Our purpose is to investigate how parallel and high performance computation can be incorporated into the various components of a digital library to make the system run efficiently. These include the study of storage and retrieval of large data sets, data conversion techniques, optimization of individual database queries, computations on heterogeneous computing environments, parallel I/O, and routing.
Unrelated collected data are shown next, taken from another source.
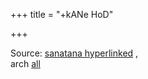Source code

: +++
title = "+kANe HoD"

+++

Source: [sanatana hyperlinked](https://sanatana.in/dharmashastra/Volumes) ,  
arch [all](https://archive.org/search?query=kAne+dharmasastra)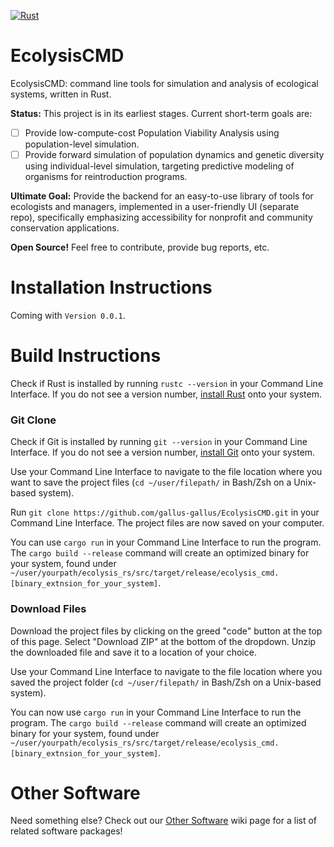 [![Rust](https://github.com/gallus-gallus/EcolysisCMD/actions/workflows/rust.yml/badge.svg)](https://github.com/gallus-gallus/EcolysisCMD/actions/workflows/rust.yml)
# EcolysisCMD
EcolysisCMD: command line tools for simulation and analysis of ecological systems, written in Rust.

**Status:** This project is in its earliest stages. Current short-term goals are:
- [ ] Provide low-compute-cost Population Viability Analysis using population-level simulation.
- [ ] Provide forward simulation of population dynamics and genetic diversity using individual-level simulation, targeting predictive modeling of organisms for reintroduction programs.

**Ultimate Goal:** Provide the backend for an easy-to-use library of tools for ecologists and managers, implemented in a user-friendly UI (separate repo), specifically emphasizing accessibility for nonprofit and community conservation applications.

**Open Source!** Feel free to contribute, provide bug reports, etc.

# Installation Instructions
Coming with `Version 0.0.1`.

# Build Instructions
Check if Rust is installed by running `rustc --version` in your Command Line Interface. If you do not see a version number, [install Rust](https://www.rust-lang.org/tools/install) onto your system.
### Git Clone
Check if Git is installed by running `git --version` in your Command Line Interface. If you do not see a version number, [install Git](https://git-scm.com/book/en/v2/Getting-Started-Installing-Git) onto your system.

Use your Command Line Interface to navigate to the file location where you want to save the project files (`cd ~/user/filepath/` in Bash/Zsh on a Unix-based system).

Run `git clone https://github.com/gallus-gallus/EcolysisCMD.git` in your Command Line Interface. The project files are now saved on your computer.

You can use `cargo run` in your Command Line Interface to run the program. The `cargo build --release` command will create an optimized binary for your system, found under `~/user/yourpath/ecolysis_rs/src/target/release/ecolysis_cmd.[binary_extnsion_for_your_system]`.
### Download Files
Download the project files by clicking on the greed "code" button at the top of this page. Select "Download ZIP" at the bottom of the dropdown. Unzip the downloaded file and save it to a location of your choice.

Use your Command Line Interface to navigate to the file location where you saved the project folder (`cd ~/user/filepath/` in Bash/Zsh on a Unix-based system).

You can now use `cargo run` in your Command Line Interface to run the program. The `cargo build --release` command will create an optimized binary for your system, found under `~/user/yourpath/ecolysis_rs/src/target/release/ecolysis_cmd.[binary_extnsion_for_your_system]`.

# Other Software
Need something else? Check out our [Other Software](https://github.com/gallus-gallus/EcolysisCMD/wiki/Similar-Software) wiki page for a list of related software packages!
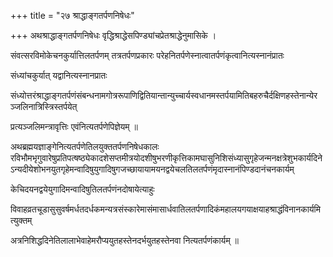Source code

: +++
title = "२७ श्राद्धाङ्गतर्पणनिषेधः"

+++
अथश्राद्धाङ्गतर्पणनिषेधः वृद्धिश्राद्धेसपिण्ड्यांचप्रेतश्राद्धेनुमासिके ।

संवत्सरविमोकेचनकुर्यात्तिलतर्पणम् तत्रतर्पणप्रकारः परेहनितर्पणेस्नात्वातर्पणंकृत्वानित्यस्नानंप्रातः

संध्यांचकुर्यात् यद्वानित्यस्नानप्रातः

संध्योत्तरंश्राद्धाङ्गतर्पणंसंबन्धनामगोत्ररूपाणिद्वितियान्तान्युच्चार्यस्वधानमस्तर्पयामितिबहरुचैर्दक्षिणहस्तेनान्येरञ्जलिनात्रिस्त्रिस्तर्पयेत्

प्रत्यञ्जलिमन्त्रावृत्तिः एवंनित्यतर्पणेपिज्ञेयम् ॥

अथब्रह्मयज्ञाङ्गेनित्यतर्पणेतिलयुक्ततर्पणनिषेधकालः रविभौमभृगुवारेषुप्रतिपत्षष्ठ्येकादशेसप्तमीत्रयोदशीषुभरणीकृत्तिकामघासुनिशिसंध्यासुगृहेजन्मनक्षत्रेशुभकार्यदिनेऽन्यदीयेशोभनयुतगृहेमन्वादिषुयुगादिषुगजच्छायायामयनद्वयेचलतिलतर्पणंमृदास्नानंपिण्डदानंचनकार्यम्

केचिदयनद्वयेयुगादिमन्वादिषुतिलतर्पणंनदोषायेत्याहुः

विवाहव्रतचूडासुसुवर्षमर्धतदर्धकमन्यत्रसंस्कारेमासंमासार्धवातिलतर्पणादिकंमहालयगयाक्षयाहश्राद्धंविनानकार्यमित्युक्तम्

अत्रनिशिद्धदिनेतिलालाभेवाहेमरौप्ययुतहस्तेनदर्भयुतहस्तेनवा नित्यतर्पणंकार्यम् ॥
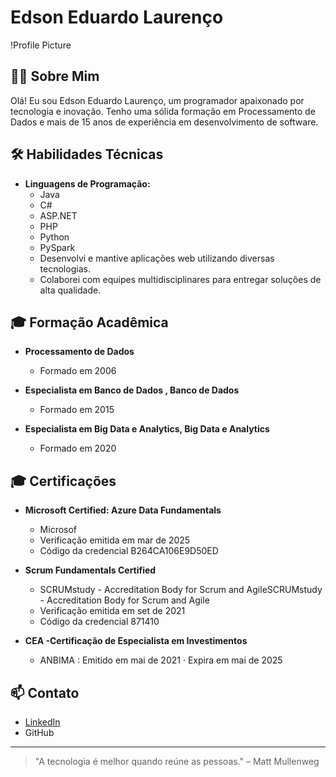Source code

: # Edson Eduardo Laurenço

!Profile Picture <!-- Substitua pelo link da foto de perfil -->

## 👨‍💻 Sobre Mim

Olá! Eu sou Edson Eduardo Laurenço, um programador apaixonado por tecnologia e inovação. Tenho uma sólida formação em Processamento de Dados e mais de 15 anos de experiência em desenvolvimento de software.

## 🛠️ Habilidades Técnicas

- **Linguagens de Programação:**
  - Java
  - C#
  - ASP.NET
  - PHP
  - Python
  - PySpark
  - Desenvolvi e mantive aplicações web utilizando diversas tecnologias.
  - Colaborei com equipes multidisciplinares para entregar soluções de alta qualidade.

## 🎓 Formação Acadêmica

- **Processamento de Dados**
  - Formado em 2006
    
- **Especialista em Banco de Dados , Banco de Dados**
  - Formado em 2015
    
- **Especialista em Big Data e Analytics, Big Data e Analytics**
  - Formado em 2020

## 🎓 Certificações

- **Microsoft Certified: Azure Data Fundamentals**
  - Microsof
  - Verificação emitida em mar de 2025
  - Código da credencial B264CA106E9D50ED

- **Scrum Fundamentals Certified**
  - SCRUMstudy - Accreditation Body for Scrum and AgileSCRUMstudy - Accreditation Body for Scrum and Agile
  - Verificação emitida em set de 2021
  - Código da credencial 871410

- **CEA -Certificação de Especialista em Investimentos**
  - ANBIMA : Emitido em mai de 2021 · Expira em mai de 2025

## 📫 Contato

- [LinkedIn](https://www.linkedin.com/in/elaurenco/)
- GitHub

---

> "A tecnologia é melhor quando reúne as pessoas." – Matt Mullenweg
The Ingest component of the Alexandria system, for example, will benefit greatly from parallel processing. Wavelets are being proposed as an attractive representation of images that will facilitate efficient storage and retrieval of digitized data. There are several important issues to address here, such as the design of appropriate data structures for their representation, algorithms for preprocessing of raw data into wavelets, decomposition/combination of wavelets, and image compression of wavelet-decomposed images. In the Application/User Interface, we see parallel computing support for performing registration operations, browsing, query operations, fusion and filtering, pattern recognition, various user-requested operations, and development of parallel algorithms for application problems, particularly those that arise in GIS/EOS research. In the Catalogue component, query processing involves the execution of various data operations and the searching of multiple data files. Parallel processing can significantly improve the response time for each individual query. The parallel processing of image/text information retrieval requires a careful design of the Storage component to avoid I/O bottleneck for parallel accessing.
We plan to experimentally validate our developments and algorithms on real-world problems and data sets by running simulation programs on UCSB-accessible parallel computers, including the new 64-node Meiko CS-2 supercomputer the CS Department will be acquiring in March 1994 through an NSF CISE Institutional Infrastructure Grant.